(Collected data)
======

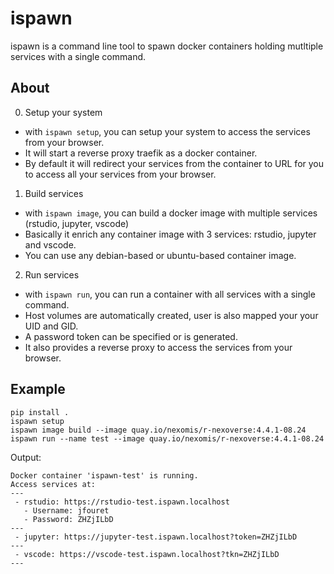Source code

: # ispawn

ispawn is a command line tool to spawn docker containers holding mutltiple services with a single command.

## About

0. Setup your system
- with `ispawn setup`, you can setup your system to access the services from your browser.
- It will start a reverse proxy traefik as a docker container.
- By default it will redirect your services from the container to URL for you to access all your services from your browser.
1. Build services 
- with `ispawn image`, you can build a docker image with multiple services (rstudio, jupyter, vscode)
- Basically it enrich any container image with 3 services: rstudio, jupyter and vscode.
- You can use any debian-based or ubuntu-based container image.
2. Run services
- with `ispawn run`, you can run a container with all services with a single command.
- Host volumes are automatically created, user is also mapped your your UID and GID.
- A password token can be specified or is generated.
- It also provides a reverse proxy to access the services from your browser.

## Example

```
pip install .
ispawn setup
ispawn image build --image quay.io/nexomis/r-nexoverse:4.4.1-08.24
ispawn run --name test --image quay.io/nexomis/r-nexoverse:4.4.1-08.24
```

Output:
```
Docker container 'ispawn-test' is running.
Access services at:
---
 - rstudio: https://rstudio-test.ispawn.localhost
   - Username: jfouret
   - Password: ZHZjILbD
---
 - jupyter: https://jupyter-test.ispawn.localhost?token=ZHZjILbD
---
 - vscode: https://vscode-test.ispawn.localhost?tkn=ZHZjILbD
---
```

======

(What is needed):
Precisely the line with "1. Build services" and the lines after it, up to the last line of the entries above, are to be reproduced, and nothing more.

(Exercise solution):
1. Build services 
- with `ispawn image`, you can build a docker image with multiple services (rstudio, jupyter, vscode)
- Basically it enrich any container image with 3 services: rstudio, jupyter and vscode.
- You can use any debian-based or ubuntu-based container image.
2. Run services
- with `ispawn run`, you can run a container with all services with a single command.
- Host volumes are automatically created, user is also mapped your your UID and GID.
- A password token can be specified or is generated.
- It also provides a reverse proxy to access the services from your browser.

## Example

```
pip install .
ispawn setup
ispawn image build --image quay.io/nexomis/r-nexoverse:4.4.1-08.24
ispawn run --name test --image quay.io/nexomis/r-nexoverse:4.4.1-08.24
```

Output:
```
Docker container 'ispawn-test' is running.
Access services at:
---
 - rstudio: https://rstudio-test.ispawn.localhost
   - Username: jfouret
   - Password: ZHZjILbD
---
 - jupyter: https://jupyter-test.ispawn.localhost?token=ZHZjILbD
---
 - vscode: https://vscode-test.ispawn.localhost?tkn=ZHZjILbD
---
```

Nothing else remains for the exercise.